China is expected to be our biggest trading partner initially with Lambert International Airport in St. Louis as the hub, and the rest of the developing world to follow with Mid America Airport in Illinois as the hub.  By linking this trend to biofuels production in the region as a replacement for jet fuel and filter technology to capture the particulate carbon produced, the St. Louis region will secure a sustainable source of jobs and revenue that is not dependent on the vagaries of fossil fuels.

By encouraging a trend to more sustainable agriculture practices in the region, our position as sustainable breadbasket to the world will be further solidified.

Within the St. Louis region, development corridors will be enhanced by the development of dedicated streets for bus traffic following the Curitiba model of large accordion busses, loading platforms and dedicated streets.

A single north-south route connecting to the multimodal transportation center in downtown St. Louis will be added during the grant period with other routes to follow.  Public transportation connections going east and west are passable but sorely lacking going north and south, and the cost of additional light rail at this time is prohibitive.  The Curitiba model is a cost effective alternative and biodiesel powered busses could strengthen the demand for this regionally produced product.

Show Me Green

The Cool Communities movement is now well established around the country and is making inroads around the world, most recently with the adaptation of the strategy for carbon reduction by the Low Carbon Cities movement in China, so the time has come to broaden and deepen this highly effective movement. 

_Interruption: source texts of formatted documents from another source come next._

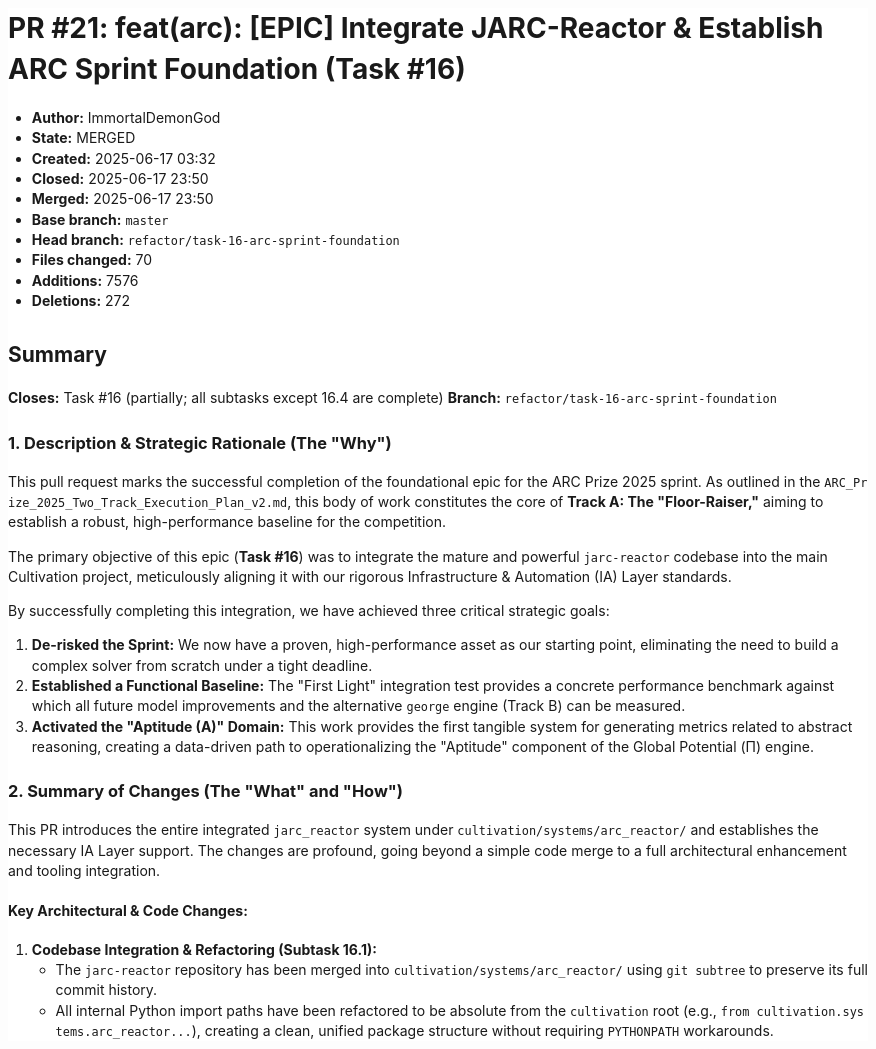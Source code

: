 # PR #21: feat(arc): [EPIC] Integrate JARC-Reactor & Establish ARC Sprint Foundation (Task #16)

- **Author:** ImmortalDemonGod
- **State:** MERGED
- **Created:** 2025-06-17 03:32
- **Closed:** 2025-06-17 23:50
- **Merged:** 2025-06-17 23:50
- **Base branch:** `master`
- **Head branch:** `refactor/task-16-arc-sprint-foundation`
- **Files changed:** 70
- **Additions:** 7576
- **Deletions:** 272

## Summary
**Closes:** Task #16 (partially; all subtasks except 16.4 are complete)
**Branch:** `refactor/task-16-arc-sprint-foundation`

### **1. Description & Strategic Rationale (The "Why")**

This pull request marks the successful completion of the foundational epic for the ARC Prize 2025 sprint. As outlined in the `ARC_Prize_2025_Two_Track_Execution_Plan_v2.md`, this body of work constitutes the core of **Track A: The "Floor-Raiser,"** aiming to establish a robust, high-performance baseline for the competition.

The primary objective of this epic (**Task #16**) was to integrate the mature and powerful `jarc-reactor` codebase into the main Cultivation project, meticulously aligning it with our rigorous Infrastructure & Automation (IA) Layer standards.

By successfully completing this integration, we have achieved three critical strategic goals:
1.  **De-risked the Sprint:** We now have a proven, high-performance asset as our starting point, eliminating the need to build a complex solver from scratch under a tight deadline.
2.  **Established a Functional Baseline:** The "First Light" integration test provides a concrete performance benchmark against which all future model improvements and the alternative `george` engine (Track B) can be measured.
3.  **Activated the "Aptitude (A)" Domain:** This work provides the first tangible system for generating metrics related to abstract reasoning, creating a data-driven path to operationalizing the "Aptitude" component of the Global Potential (Π) engine.

### **2. Summary of Changes (The "What" and "How")**

This PR introduces the entire integrated `jarc_reactor` system under `cultivation/systems/arc_reactor/` and establishes the necessary IA Layer support. The changes are profound, going beyond a simple code merge to a full architectural enhancement and tooling integration.

#### **Key Architectural & Code Changes:**

1.  **Codebase Integration & Refactoring (Subtask 16.1):**
    *   The `jarc-reactor` repository has been merged into `cultivation/systems/arc_reactor/` using `git subtree` to preserve its full commit history.
    *   All internal Python import paths have been refactored to be absolute from the `cultivation` root (e.g., `from cultivation.systems.arc_reactor...`), creating a clean, unified package structure without requiring `PYTHONPATH` workarounds.
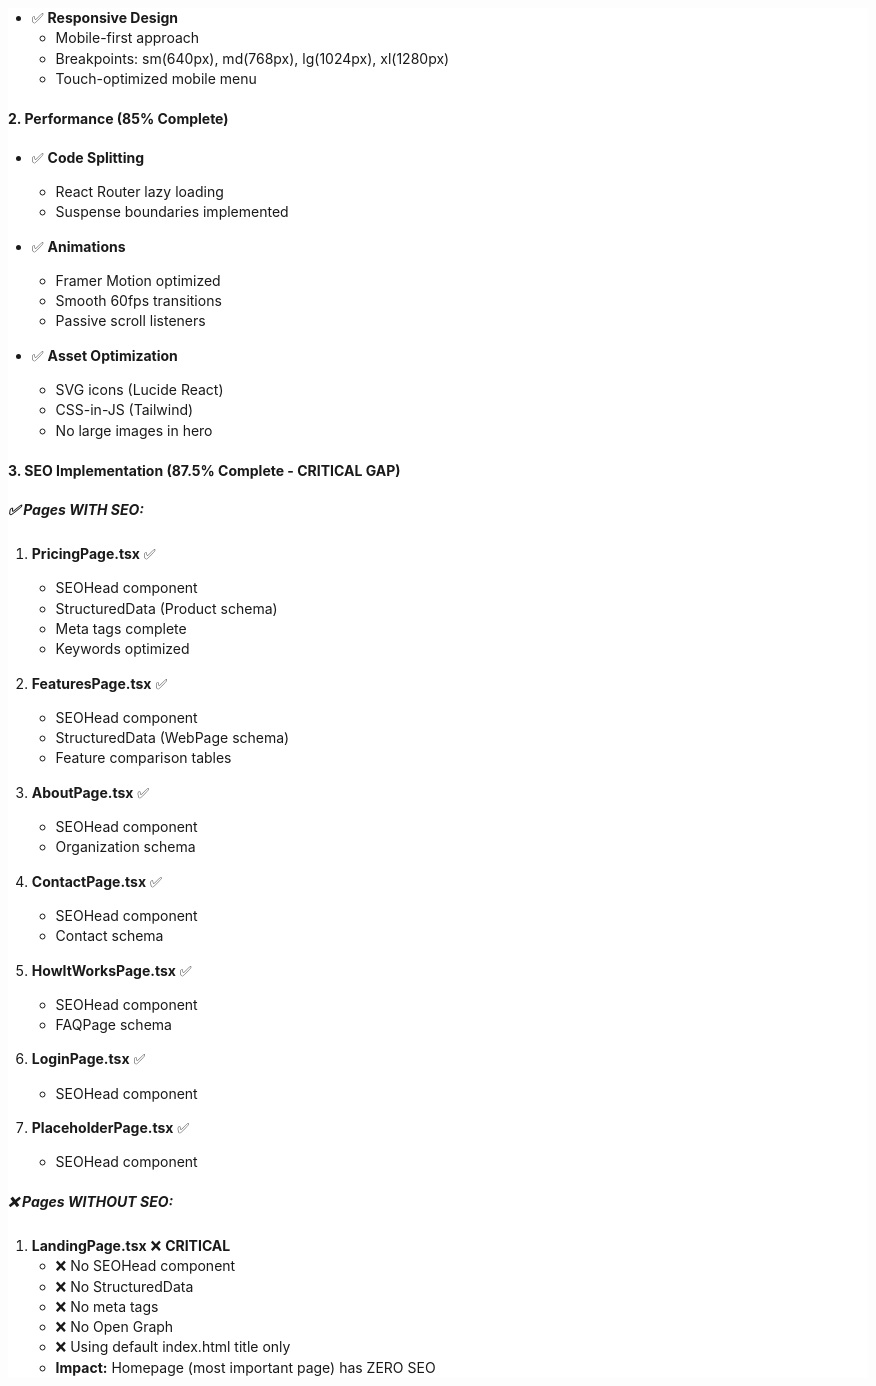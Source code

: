 - ✅ **Responsive Design**
  - Mobile-first approach
  - Breakpoints: sm(640px), md(768px), lg(1024px), xl(1280px)
  - Touch-optimized mobile menu

#### 2. Performance (85% Complete)

- ✅ **Code Splitting**
  - React Router lazy loading
  - Suspense boundaries implemented
- ✅ **Animations**
  - Framer Motion optimized
  - Smooth 60fps transitions
  - Passive scroll listeners

- ✅ **Asset Optimization**
  - SVG icons (Lucide React)
  - CSS-in-JS (Tailwind)
  - No large images in hero

#### 3. SEO Implementation (87.5% Complete - CRITICAL GAP)

##### ✅ Pages WITH SEO:

1. **PricingPage.tsx** ✅
   - SEOHead component
   - StructuredData (Product schema)
   - Meta tags complete
   - Keywords optimized

2. **FeaturesPage.tsx** ✅
   - SEOHead component
   - StructuredData (WebPage schema)
   - Feature comparison tables

3. **AboutPage.tsx** ✅
   - SEOHead component
   - Organization schema

4. **ContactPage.tsx** ✅
   - SEOHead component
   - Contact schema

5. **HowItWorksPage.tsx** ✅
   - SEOHead component
   - FAQPage schema

6. **LoginPage.tsx** ✅
   - SEOHead component

7. **PlaceholderPage.tsx** ✅
   - SEOHead component

##### ❌ Pages WITHOUT SEO:

1. **LandingPage.tsx** ❌ **CRITICAL**
   - ❌ No SEOHead component
   - ❌ No StructuredData
   - ❌ No meta tags
   - ❌ No Open Graph
   - ❌ Using default index.html title only
   - **Impact:** Homepage (most important page) has ZERO SEO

Show Me Green will do that by modeling all the other social, technological and financial innovations listed above along with all the other innovations too numerous to mention and yet undiscovered innovations that will certainly come out of the implementation of this proposal.  This is because one of our other collaborators, the State of the World Forum, is making this project an integral part of their strategy to reduce climate emissions by 80% by 2020 and to facilitate the establishment of sustainable lifestyles and economies in their 2020 Climate Leadership Campaign.

Green Biz

Many of the Ecovillage sites, as mentioned earlier, will include some commercial activity.  Because of their location or scale, however, some of the collaborating projects in this application will focus exclusively on business and commerce.  Others will include some residential redevelopment, especially in cases where residential over retail is the existing pattern.

Manufacturing and marketing operations will provide products and services that can be incorporated across the realm of scalable projects included in this application.  All will include many of the social and technological innovations included throughout the application.

The Clean Green Dozen Revolving Loan Fund

The Empowerment Zone, in conjunction with our other major collaborators, has identified a dozen grassroots organizations that are already playing an essential role in stabilizing and maintaining the communities that they serve and are interested in greening up that role.  The Empowerment Zone is setting aside a portion of the Retrofit Ramp-Up funds that of organizations with annual operating budgets of under $1 million per year will be able to apply for grants up to $75,000 to help fund operations, as well as a revolving loan fund for loans of up to $20,000 for an organization to cover program development costs.

This circle of committed grassroots organizations that form the backbone of any community empowerment movement will be expanded as the first round of grants and loans are paid off.  A list of expected first round recipients, along with a brief description of the role each will play in implementing and fulfilling on the goals of Cool Communities 2.0 and a concrete plan for paying back the loans within three years will be included in the application.  Members of the group that are successful will also assist in identifying future recipients much in the way that microcredit lending circles and Mutual Housing tenant selection communities operate.